The oil boom in Texas was "one of the most powerful influences on [Howard's] life and art", albeit one that he hated. Howard grew to despise the oil industry along with everyone and everything associated with it. The oil boom heavily influenced Howard's view of civilization as a constant cycle of boom and bust in the same manner as the oil industry in contemporary Texas. A town such as Cross Plains was built by pioneers. The boom brought civilization in the form of people and investment but also social breakdown. The oil people contributed little or nothing to the town in the long term and eventually left for the next oil field. This led Howard to see civilization as corrupting and society as a whole in decay.[182][183]

Howard first bought a pulp magazine, a copy of Adventure, when he was fifteen. The stories and writers featured in this magazine were a strong influence on Howard. In the same year, he sent his first story, "Bill Smalley and the Power of the Human Eye", to the magazine, although it was rejected. Despite repeated attempts during his life, Howard never sold a story to Adventure.[31][184]

Howard was both influenced by and an influence on his friend H. P Lovecraft. Many ideas that he discussed in his letters to Lovecraft were repeated in his fiction and the discussion with a fellow professional writer was useful to him. For his part, Lovecraft began to include Howardian action sequences in his own work, for example in "The Shadow Over Innsmouth".[185] Much of 1931 was spent by Howard attempting to mimic Lovecraft's style. After that year, he had absorbed the parts of it that worked best for him and made them his own.[186]

Another inspiration for Howard was theosophy and the theories of Helena Blavatsky and William Scott-Elliot, who described lost civilizations, ancient wisdom, races, magic and sunken continents and the lands of Lemuria, Atlantis and Hyperborea, and also influenced other writers of weird fiction.[187]

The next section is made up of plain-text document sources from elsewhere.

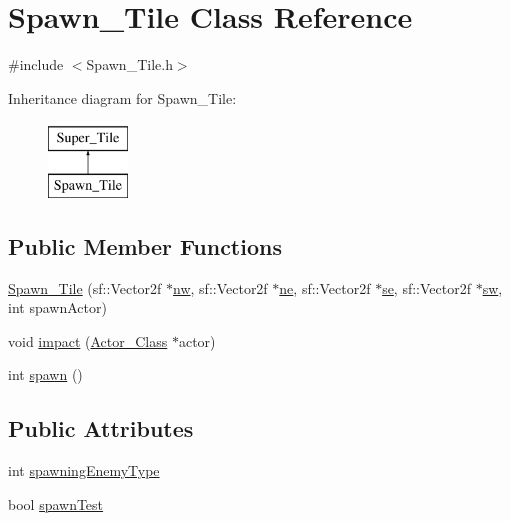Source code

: \hypertarget{class_spawn___tile}{}\section{Spawn\+\_\+\+Tile Class Reference}
\label{class_spawn___tile}


{\ttfamily \#include $<$Spawn\+\_\+\+Tile.\+h$>$}

Inheritance diagram for Spawn\+\_\+\+Tile\+:\begin{figure}[H]
\begin{center}
\leavevmode
\includegraphics[height=2.000000cm]{class_spawn___tile}
\end{center}
\end{figure}
\subsection*{Public Member Functions}
\begin{DoxyCompactItemize}
\item 
\hyperlink{class_spawn___tile_a9491bac6cc501fb9f0febde42533fc1d}{Spawn\+\_\+\+Tile} (sf\+::\+Vector2f $\ast$\hyperlink{class_super___tile_ad6bcea1fd54f67808f54ba2aacd88596}{nw}, sf\+::\+Vector2f $\ast$\hyperlink{class_super___tile_a55f6d2860da36f13019bd4e0d18364ca}{ne}, sf\+::\+Vector2f $\ast$\hyperlink{class_super___tile_ab384b89a7a631b8b75c4d405c51a23e1}{se}, sf\+::\+Vector2f $\ast$\hyperlink{class_super___tile_abe9efe0c3d1ed440395225843435dfc8}{sw}, int spawn\+Actor)
\item 
void \hyperlink{class_spawn___tile_a9b557377a8afd06512ac19368a4f14a4}{impact} (\hyperlink{class_actor___class}{Actor\+\_\+\+Class} $\ast$actor)
\item 
int \hyperlink{class_spawn___tile_a97168cfea2f8de79a6342c4b46d7eaf8}{spawn} ()
\end{DoxyCompactItemize}
\subsection*{Public Attributes}
\begin{DoxyCompactItemize}
\item 
int \hyperlink{class_spawn___tile_a43dfdce45bb37685e75666e3ec7331d1}{spawning\+Enemy\+Type}
\item 
bool \hyperlink{class_spawn___tile_a3007d9023153c7b33a16398f4de74dc7}{spawn\+Test}
\end{DoxyCompactItemize}



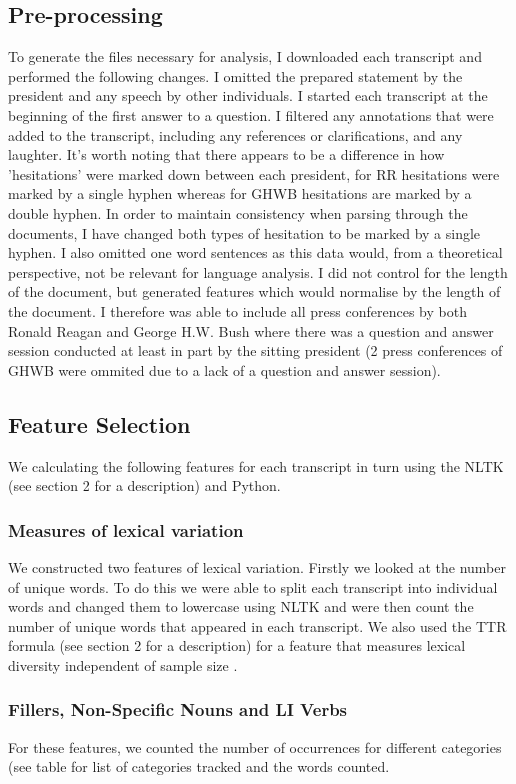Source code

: \documentclass[10pt, letterpaper, twoside, openany]{book}
\begin{document}
\subsection{Pre-processing}
To generate the files necessary for analysis, I downloaded each transcript and performed the following changes. I omitted the prepared statement by the president and any speech by other individuals. I started each transcript at the beginning of the first answer to a question. I filtered any annotations that were added to the transcript, including any references or clarifications, and any laughter. It's worth noting that there appears to be a difference in how 'hesitations' were marked down between each president, for RR hesitations were marked by a single hyphen whereas for GHWB hesitations are marked by a double hyphen. In order to maintain consistency when parsing through the documents, I have changed both types of hesitation to be marked by a single hyphen. I also omitted one word sentences as this data would, from a theoretical perspective, not be relevant for language analysis. I did not control for the length of the document, but generated features which would normalise by the length of the document. I therefore was able to include all press conferences by both Ronald Reagan and George H.W. Bush where there was a question and answer session conducted at least in part by the sitting president (2 press conferences of GHWB were ommited due to a lack of a question and answer session).
\subsection{Feature Selection}
We calculating the following features for each transcript in turn using the NLTK (see section 2 for a description) \cite{Bird2009} and Python. 
\par 
\subsubsection{Measures of lexical variation}
We constructed two features of lexical variation. Firstly we looked at the number of unique words. To do this we were able to split each transcript into individual words and changed them to lowercase using NLTK and were then count the number of unique words that appeared in each transcript. We also used the TTR formula (see section 2 for a description) for a feature that measures lexical diversity independent of sample size \cite{}. 
\subsubsection{Fillers, Non-Specific Nouns and LI Verbs}
For these features, we counted the number of occurrences for different categories (see table for list of categories tracked and the words counted.
\end{document}
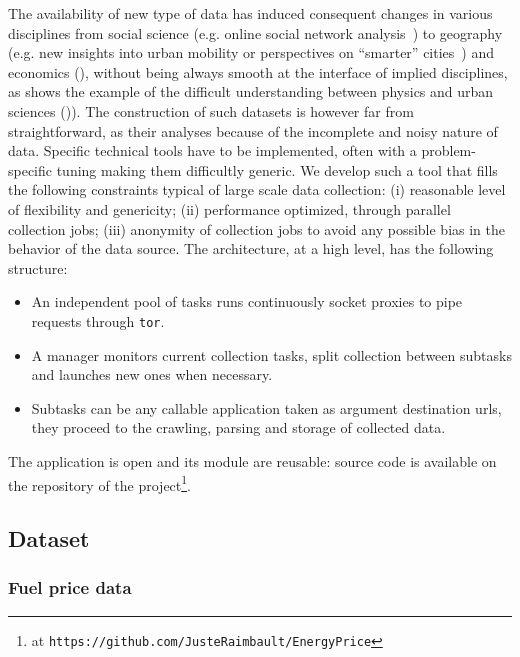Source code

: \documentclass[3p,times,procedia]{elsarticle}
\begin{document}
The availability of new type of data has induced consequent changes in various disciplines from social science (e.g. online social network analysis~\cite{tan2013social}) to geography (e.g. new insights into urban mobility or perspectives on ``smarter'' cities~\cite{batty2013big}) and economics (), without being always smooth at the interface of implied disciplines, as shows the example of the difficult understanding between physics and urban sciences (\cite{dupuy2015sciences})). The construction of such datasets is however far from straightforward, as their analyses because of the incomplete and noisy nature of data. Specific technical tools have to be implemented, often with a problem-specific tuning making them difficultly generic. We develop such a tool that fills the following constraints typical of large scale data collection: (i) reasonable level of flexibility and genericity; (ii) performance optimized, through parallel collection jobs; (iii) anonymity of collection jobs to avoid any possible bias in the behavior of the data source. The architecture, at a high level, has the following structure:
\begin{itemize}
\item An independent pool of tasks runs continuously socket proxies to pipe requests through \texttt{tor}.
\item A manager monitors current collection tasks, split collection between subtasks and launches new ones when necessary.
\item Subtasks can be any callable application taken as argument destination urls, they proceed to the crawling, parsing and storage of collected data.
\end{itemize}
The application is open and its module are reusable: source code is available on the repository of the project\footnote{at \texttt{https://github.com/JusteRaimbault/EnergyPrice}}.




\subsection{Dataset}



\subsubsection{Fuel price data}
\end{document}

Howard influenced and inspired later writers including David Gemmell, Matthew Woodring Stover, Charles R. Saunders, Karl Edward Wagner, Paul Kearney, Steven Erikson, Joe R. Lansdale, and William King.[nb 9] He also has an influence on the field of fantasy fiction rivaled only by J. R. R. Tolkien and Tolkien's similarly inspired creation of the modern genre of high fantasy.[nb 10]

Criticism

Although he had his faults as a writer, Howard was a natural storyteller, whose narratives are unmatched for vivid, gripping, headlong action ... In fiction, the difference between a writer who is a natural storyteller and one who is not is like the difference between a boat that will float and one that will not. If the writer has this quality, we can forgive many other faults; if not, no other virtue can make up for the lack, any more than gleaming paint and sparkling brass on a boat make up for the fact that it will not float.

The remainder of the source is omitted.